Robôs levantaram hashtag que acusa China pelo coronavírus

 

Fonte: Agência Pública

Embora ministro Ernesto Araújo tenha sugerido mediar conflito, rede bolsonarista impulsiona twitter contra China

Por Texto: Ethel Rudnitzki, Laura Scofield | Infográficos: Bruno Fonseca

A pandemia de coronavírus, que já infectou mais de 250 mil pessoas no mundo, também viralizou nas redes sociais. O assunto ocupa os assuntos mais comentados do Twitter – Trending Topics – há mais de uma semana, entre postagens de atualizações sobre a doença, piadas sobre a quarentena e disseminação de boatos.

Segundo levantamento feito pela Agência Pública, a hashtag #VirusChines, que chegou aos Trending Topics no Twitter ontem (19 de março), contou com o auxílio de robôs e foi coordenada por influenciadores virtuais.
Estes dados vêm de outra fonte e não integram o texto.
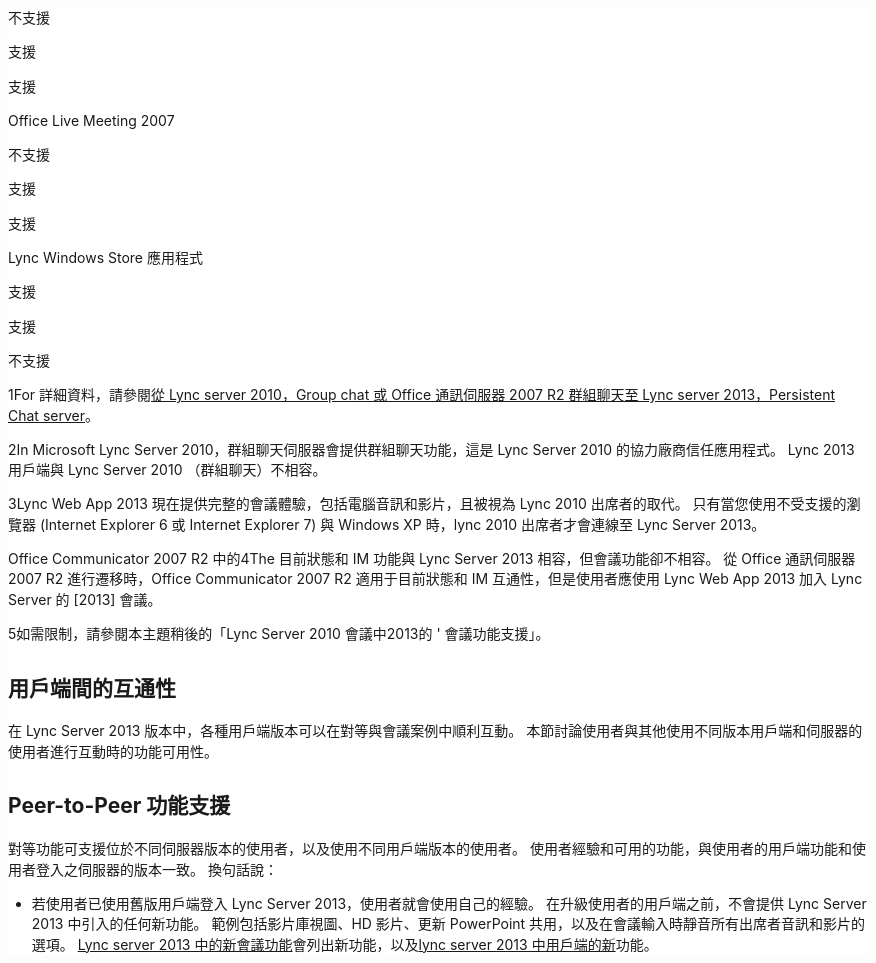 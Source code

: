 <td><p>不支援</p></td>
<td><p>支援</p></td>
<td><p>支援</p></td>
</tr>
<tr class="even">
<td><p>Office Live Meeting 2007</p></td>
<td><p>不支援</p></td>
<td><p>支援</p></td>
<td><p>支援</p></td>
</tr>
<tr class="odd">
<td><p>Lync Windows Store 應用程式</p></td>
<td><p>支援</p></td>
<td><p>支援</p></td>
<td><p>不支援</p></td>
</tr>
</tbody>
</table>


1For 詳細資料，請參閱[從 Lync server 2010，Group chat 或 Office 通訊伺服器 2007 R2 群組聊天至 Lync server 2013，Persistent Chat server](migration-from-lync-server-2010-group-chat-or-office-communications-server-2007-r2-group-chat-to-lync-server-2013-persistent-chat-server.md)。

2In Microsoft Lync Server 2010，群組聊天伺服器會提供群組聊天功能，這是 Lync Server 2010 的協力廠商信任應用程式。 Lync 2013 用戶端與 Lync Server 2010 （群組聊天）不相容。

3Lync Web App 2013 現在提供完整的會議體驗，包括電腦音訊和影片，且被視為 Lync 2010 出席者的取代。 只有當您使用不受支援的瀏覽器 (Internet Explorer 6 或 Internet Explorer 7) 與 Windows XP 時，lync 2010 出席者才會連線至 Lync Server 2013。

Office Communicator 2007 R2 中的4The 目前狀態和 IM 功能與 Lync Server 2013 相容，但會議功能卻不相容。 從 Office 通訊伺服器 2007 R2 進行遷移時，Office Communicator 2007 R2 適用于目前狀態和 IM 互通性，但是使用者應使用 Lync Web App 2013 加入 Lync Server 的 [2013] 會議。

5如需限制，請參閱本主題稍後的「Lync Server 2010 會議中2013的 ' 會議功能支援」。

</div>

<div>

## <a name="interoperability-among-clients"></a>用戶端間的互通性

在 Lync Server 2013 版本中，各種用戶端版本可以在對等與會議案例中順利互動。 本節討論使用者與其他使用不同版本用戶端和伺服器的使用者進行互動時的功能可用性。

<div>

## <a name="peer-to-peer-feature-support"></a>Peer-to-Peer 功能支援

對等功能可支援位於不同伺服器版本的使用者，以及使用不同用戶端版本的使用者。 使用者經驗和可用的功能，與使用者的用戶端功能和使用者登入之伺服器的版本一致。 換句話說：

  - 若使用者已使用舊版用戶端登入 Lync Server 2013，使用者就會使用自己的經驗。 在升級使用者的用戶端之前，不會提供 Lync Server 2013 中引入的任何新功能。 範例包括影片庫視圖、HD 影片、更新 PowerPoint 共用，以及在會議輸入時靜音所有出席者音訊和影片的選項。 [Lync server 2013 中的新會議功能](lync-server-2013-new-conferencing-features.md)會列出新功能，以及[lync server 2013 中用戶端的新](lync-server-2013-what-s-new-for-clients.md)功能。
Tudo começou quando, no dia 18 de março, o deputado federal Eduardo Bolsonaro, filho zero três do presidente, retuitou postagem de Rodrigo da Silva, fundador do portal Spotniks, que culpa o governo chinês pela pandemia do coronavírus. “A culpa é da China e liberdade seria a solução”, acrescentou.
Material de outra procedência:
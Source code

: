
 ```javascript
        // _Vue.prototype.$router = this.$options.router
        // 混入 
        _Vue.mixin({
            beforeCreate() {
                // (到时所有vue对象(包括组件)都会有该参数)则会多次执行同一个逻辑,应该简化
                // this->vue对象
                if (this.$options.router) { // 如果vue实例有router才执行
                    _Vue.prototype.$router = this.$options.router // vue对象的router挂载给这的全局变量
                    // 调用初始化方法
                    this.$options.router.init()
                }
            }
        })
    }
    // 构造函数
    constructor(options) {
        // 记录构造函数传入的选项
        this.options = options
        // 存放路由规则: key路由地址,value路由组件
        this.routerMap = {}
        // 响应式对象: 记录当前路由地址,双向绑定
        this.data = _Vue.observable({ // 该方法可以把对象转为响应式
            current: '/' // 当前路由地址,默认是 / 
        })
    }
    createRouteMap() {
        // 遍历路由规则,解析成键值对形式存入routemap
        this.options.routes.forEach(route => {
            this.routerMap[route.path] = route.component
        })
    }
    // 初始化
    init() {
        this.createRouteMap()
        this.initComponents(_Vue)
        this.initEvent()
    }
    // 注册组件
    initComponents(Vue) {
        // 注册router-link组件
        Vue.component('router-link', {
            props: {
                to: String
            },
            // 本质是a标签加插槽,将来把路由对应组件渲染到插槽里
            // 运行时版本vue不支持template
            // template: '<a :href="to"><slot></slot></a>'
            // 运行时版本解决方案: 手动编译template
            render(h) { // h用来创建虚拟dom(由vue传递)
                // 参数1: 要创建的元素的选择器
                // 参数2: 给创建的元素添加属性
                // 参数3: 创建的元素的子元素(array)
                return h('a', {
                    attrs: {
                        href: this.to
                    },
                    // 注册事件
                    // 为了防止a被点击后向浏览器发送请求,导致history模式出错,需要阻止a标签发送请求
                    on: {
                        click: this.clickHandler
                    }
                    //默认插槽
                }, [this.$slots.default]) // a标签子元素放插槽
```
Tuíte de Eduardo Bolsonaro que acusa governo chinês pelo coronavírus

Menos de 12 horas depois, a Embaixada da China no Brasil repudiou o posicionamento do zero três. “As suas palavras são extremamente irresponsáveis e nos soam familiares”, respondeu o órgão em sua conta oficial de Twitter.

O embaixador chinês no Brasil, Yang Wanming, também respondeu ao deputado “Tal atitude flagrante anti-China não condiz com o seu estatuto como deputado federal, nem a sua qualidade como uma figura pública especial”, tuitou marcando o ministro das Relações Exteriores, Ernesto Araújo, a Câmara dos Deputados e o presidente da Casa, Rodrigo Maia.

  • Embaixada chinesa repudiou postagem de Eduardo Bolsonaro
  • Embaixador da China no Brasil também se pronunciou pelo Twitter

O ministro das Relações Exteriores se pronunciou em favor do deputado Eduardo Bolsonaro, mas ressaltou que as opiniões do zero três não refletem a posição do governo brasileiro. Para amenizar as tensões, o presidente Jair Bolsonaro tentou entrar em contato com o presidente chinês, mas não foi atendido.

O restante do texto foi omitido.